Today, I have the absolute pleasure of hosting Michela O’Brien on my blog. Talking about Creating a Sense of Placement in novels, she offers some sound advice. But first, I have to say, Michela is one of my favourite new authors – published with Crooked Cat, she has two books on offer Playing on Cotton Clouds and A Summer of Love (the latter set in our mutally beloved Cornwall). Described as contemporary romances, I would say they’re so much more, delving into relationships of all kinds and often over several generations. I’ve also had the pleasure of beta-reading some of Michela’s future works and suffice to say, readers are in for a treat. If you haven’t discovered her yet, links to books etc are below – treat yourself – after all, Christmas is coming!
Michela – take it away…
A page-turning plot and well drafted developed characters are obvious elements to a successful book, but there is another which can contribute to the magic of a novel, and that’s the setting.
A well constructed setting can become a character in itself, breathing life into the book and playing an important supporting role to the protagonists, and it’s essential to make it come off the page.
A world can be imagined and totally created, familiar or exotic, but whatever we choose we need to make it convincing enough not only for the characters, but so that the readers can inhabit it too.
In my books, Playing on Cotton Clouds and A Summer of Love, I have used all three types of location: places I made up, places I know well and places I have only imagined to visit.
Where I made up places, I used fragments of familiar locations to create an unidentified imaginary town or village. In Playing on Cotton Clouds, the anonymous ordinary provincial town (in this case located somewhere in the Midlands) becomes the constraint for the young characters’ dreams, as they plan their lives ahead looking for an escape. Making the town an amalgam of familiar places, gives these feelings universality in which readers can identify with their own experiences. On the other hand, the made up Cornish village in A Summer of Love is designed as a magical background to the love story and to serve as a contrast to the alienation of life in London, in a reversal of roles, where it’s the small town that becomes the escape in which the characters can fulfil their dreams. In both cases, the real locations behind the imaginary settings helped creating a true sense of placement that readers can still recognise.
When using real settings, familiarity or research is the key to avoid the tweet from the picky reader telling you that you put a famous landmark in the wrong square or that the lovely building you have just described is not there any more – though you can always invoke narrative licence when placing a fabulous old candy shop in a street that doesn’t have any.
Both my novels describe real places at specific times (the 80s and 90s all the way to today) and often I was able to draw from my personal memories of places I visited along the years, being London, Tuscany or Cornwall.
But other times, I set the action in cities I would love to visit, but haven’t had the chance to see (yet!). Authors in the past have managed to build on what they had learned from books or a photo with their own imagination, at times with striking results.
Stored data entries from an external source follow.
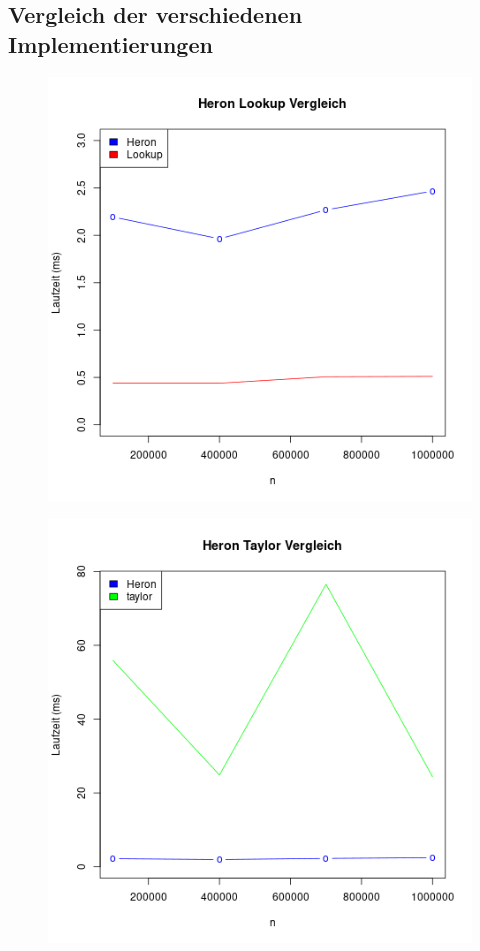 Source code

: \documentclass[course=erap]{aspdoc}
\begin{document}
\subsection{Vergleich der verschiedenen Implementierungen}
\begin{figure}[H]
    \centering
    \begin{minipage}{.4\textwidth}
        \centering
        \includegraphics[width=.9\linewidth]{graphs/Heronlookup.png}
        \label{fig:test3}
    \end{minipage}%
    \begin{minipage}{.4\textwidth}
        \centering
        \includegraphics[width=.9\linewidth]{graphs/HeronTaylor.png}

\end{minipage}
\end{figure}
\end{document}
These days, with the internet, writers have the world at their finger tips and can easily explore exotic places without leaving their keyboard, even travel back in time to find out what a place looked like in a different era.
For contemporary descriptions, one tool I find especially useful is Street View – ©Google.
I described a whole scene taking place in Central Park, New York – a city I’ve never been to – after I had taken a stroll in and around the park on Street View. In a similar way, I “walked” around Amsterdam before I described it in Playing on Cotton Clouds. Of course settings are not simply made up by images. Synesthetic descriptions of smells, sounds and atmosphere are equally important and if you can’t draw from personal experience, you can certainly fill in the gaps with indirect knowledge and, yes, your imagination.
Whether imagined, purposefully designed, drawn from memory or researched, settings should be made to be more than just a stage on which the characters perform; spend some time to create and describe the location you’re going to use and make it a living part of the story to give it more depth and extra dimension, and fully immerse the reader in the book.